Emerging growth company ☐
If an emerging growth company, indicate by check mark if the registrant has elected not to use the extended transition period for complying with any new or revised financial accounting standards provided pursuant to Section 13(a) of the Exchange Act.
☐
Item 3.03 Material Modification to Rights of Security Holders.
As previously reported, on October 21, 2025, the number of outstanding shares of Class B Common Stock, par value $0.0001 per share (the “Class B Common Stock”), of Braze, Inc. (the “Company”) represented less than 10% of the aggregate number of shares of the then outstanding Class A Common Stock, par value $0.0001 per share (the “Class A Common Stock”), and Class B Common Stock of the Company. Accordingly, pursuant to the terms of the Company’s Eighth Amended and Restated Certificate of Incorporation (the “Certificate of Incorporation”) on January 30, 2026, each outstanding share of Class B Common Stock automatically converted (the “Conversion”) into one share of Class A Common Stock.
The Conversion occurred pursuant to Article IV, Section D, Subsection 6(c) of the Certificate of Incorporation, which provides that each outstanding share of Class B Common Stock will convert automatically, without any further action, into one share of Class A Common Stock on the last trading day of the fiscal quarter during which the then outstanding shares of Class B Common Stock first represents less than 10% of the aggregate number of shares of the then outstanding Class A Common Stock and Class B Common Stock; provided, however, that if the first day the shares of Class B Common Stock first represent less than 10% of the aggregate number of shares of the then outstanding Class A Common Stock and Class B Common Stock occurs in the 15 days prior to the end of a fiscal quarter, the Conversion shall occur as of the last day of the following fiscal quarter. Immediately following the Conversion, there were approximately 112,689,870 shares of Class A Common Stock outstanding.
Pursuant to Article IV, Section D, Subsection 9 of the Certificate of Incorporation, shares of Class B Common Stock that are converted into shares of Class A Common Stock will be retired and may not be reissued. In accordance with Section 243 of the Delaware General Corporation Law (the “DGCL”), on January 30, 2026, the Company filed a Certificate of Retirement with the Secretary of State of the State of Delaware, which has the effect of retiring all of the shares of Class B Common Stock that were issued but not outstanding following the Conversion and amending the Certificate of Incorporation such that, upon the effectiveness of the Certificate of Retirement, the Company’s total number of authorized shares of capital stock has been reduced by the number of retired shares of Class B Common Stock (the “Certificate of Retirement”).

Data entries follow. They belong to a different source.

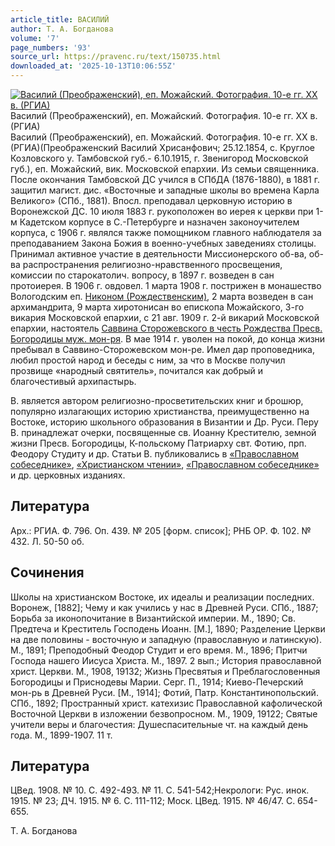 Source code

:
 ```yaml
---
article_title: ВАСИЛИЙ
author: Т. А. Богданова
volume: '7'
page_numbers: '93'
source_url: https://pravenc.ru/text/150735.html
downloaded_at: '2025-10-13T10:06:55Z'
---
```


[![Василий (Преображенский), еп. Можайский. Фотография. 10-е гг. XX в. (РГИА)](https://pravenc.ru/data/132/458/1234/1i200.jpg "Кликните для увеличения картинки")](https://pravenc.ru/data/132/458/1234/1i400.jpg)Василий (Преображенский), еп. Можайский. Фотография. 10-е гг. XX в. (РГИА)  
Василий (Преображенский), еп. Можайский. Фотография. 10-е гг. XX в. (РГИА)(Преображенский Василий Хрисанфович; 25.12.1854, с. Круглое Козловского у. Тамбовской губ.- 6.10.1915, г. Звенигород Московской губ.), еп. Можайский, вик. Московской епархии. Из семьи священника. После окончания Тамбовской ДС учился в СПбДА (1876-1880), в 1881 г. защитил магист. дис. «Восточные и западные школы во времена Карла Великого» (СПб., 1881). Впосл. преподавал церковную историю в Воронежской ДС. 10 июля 1883 г. рукоположен во иерея к церкви при 1-м Кадетском корпусе в С.-Петербурге и назначен законоучителем корпуса, с 1906 г. являлся также помощником главного наблюдателя за преподаванием Закона Божия в военно-учебных заведениях столицы. Принимал активное участие в деятельности Миссионерского об-ва, об-ва распространения религиозно-нравственного просвещения, комиссии по старокатолич. вопросу, в 1897 г. возведен в сан протоиерея. В 1906 г. овдовел. 1 марта 1908 г. пострижен в монашество Вологодским еп. [Никоном (Рождественским)](<https://pravenc.ru/text/Никоном (Рождественским).html>), 2 марта возведен в сан архимандрита, 9 марта хиротонисан во епископа Можайского, 3-го викария Московской епархии, с 21 авг. 1909 г. 2-й викарий Московской епархии, настоятель [Саввина Сторожевского в честь Рождества Пресв. Богородицы муж. мон-ря](<https://pravenc.ru/text/Саввина Сторожевского в честь Рождества Пресв  Богородицы муж  мон-ря.html>). В мае 1914 г. уволен на покой, до конца жизни пребывал в Саввино-Сторожевском мон-ре. Имел дар проповедника, любил простой народ и беседы с ним, за что в Москве получил прозвище «народный святитель», почитался как добрый и благочестивый архипастырь.

В. является автором религиозно-просветительских книг и брошюр, популярно излагающих историю христианства, преимущественно на Востоке, историю школьного образования в Византии и Др. Руси. Перу В. принадлежат очерки, посвященные св. Иоанну Крестителю, земной жизни Пресв. Богородицы, К-польскому Патриарху свт. Фотию, прп. Феодору Студиту и др. Статьи В. публиковались в [«Православном собеседнике»](<https://pravenc.ru/text/ Православном собеседнике .html>), [«Христианском чтении»](<https://pravenc.ru/text/ Христианском чтении .html>), [«Православном собеседнике»](<https://pravenc.ru/text/ Православном собеседнике .html>) и др. церковных изданиях.

## Литература

Арх.: РГИА. Ф. 796. Оп. 439. № 205 [форм. список]; РНБ ОР. Ф. 102. № 432. Л. 50-50 об.

## Сочинения

Школы на христианском Востоке, их идеалы и реализации последних. Воронеж, [1882]; Чему и как учились у нас в Древней Руси. СПб., 1887; Борьба за иконопочитание в Византийской империи. М., 1890; Св. Предтеча и Креститель Господень Иоанн. [М.], 1890; Разделение Церкви на две половины - восточную и западную (православную и латинскую). М., 1891; Преподобный Феодор Студит и его время. М., 1896; Притчи Господа нашего Иисуса Христа. М., 1897. 2 вып.; История православной христ. Церкви. М., 1908, 19132; Жизнь Пресвятыя и Преблагословенныя Богородицы и Приснодевы Марии. Серг. П., 1914; Киево-Печерский мон-рь в Древней Руси. [М., 1914]; Фотий, Патр. Константинопольский. СПб., 1892; Пространный христ. катехизис Православной кафолической Восточной Церкви в изложении безвопросном. М., 1909, 19122; Святые учители веры и благочестия: Душеспасительные чт. на каждый день года. М., 1899-1907. 11 т.

## Литература

ЦВед. 1908. № 10. С. 492-493. № 11. С. 541-542;Некрологи: Рус. инок. 1915. № 23; ДЧ. 1915. № 6. С. 111-112; Моск. ЦВед. 1915. № 46/47. С. 654-655.

Т. А. Богданова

The Conversion had the following effects, among others:
Voting Power. Prior to the Conversion, holders of shares of Class B Common Stock were entitled to cast ten votes per share on any matter submitted to a vote of the Company’s stockholders. As a result of the Conversion, all former holders of shares of Class B Common Stock are now holders of an equal number of shares of Class A Common Stock, which are entitled to cast only one vote per share on all matters subject to a stockholder vote. In addition, the provisions of the Certificate of Incorporation and DGCL that entitled the holders of shares of Class A Common Stock and Class B Common Stock, in certain circumstances, to separate class voting rights, are no longer applicable as a result of the Conversion.
Economic Interests. Because holders of shares of Class A Common Stock are entitled to the same economic interests to which former holders of shares of Class B Common Stock were entitled before the Conversion, including with regard to dividends and distributions, liquidation rights and treatment in connection with a change of control or merger transaction, the Conversion had no material impact on the economic interests of former holders of shares of Class B Common Stock.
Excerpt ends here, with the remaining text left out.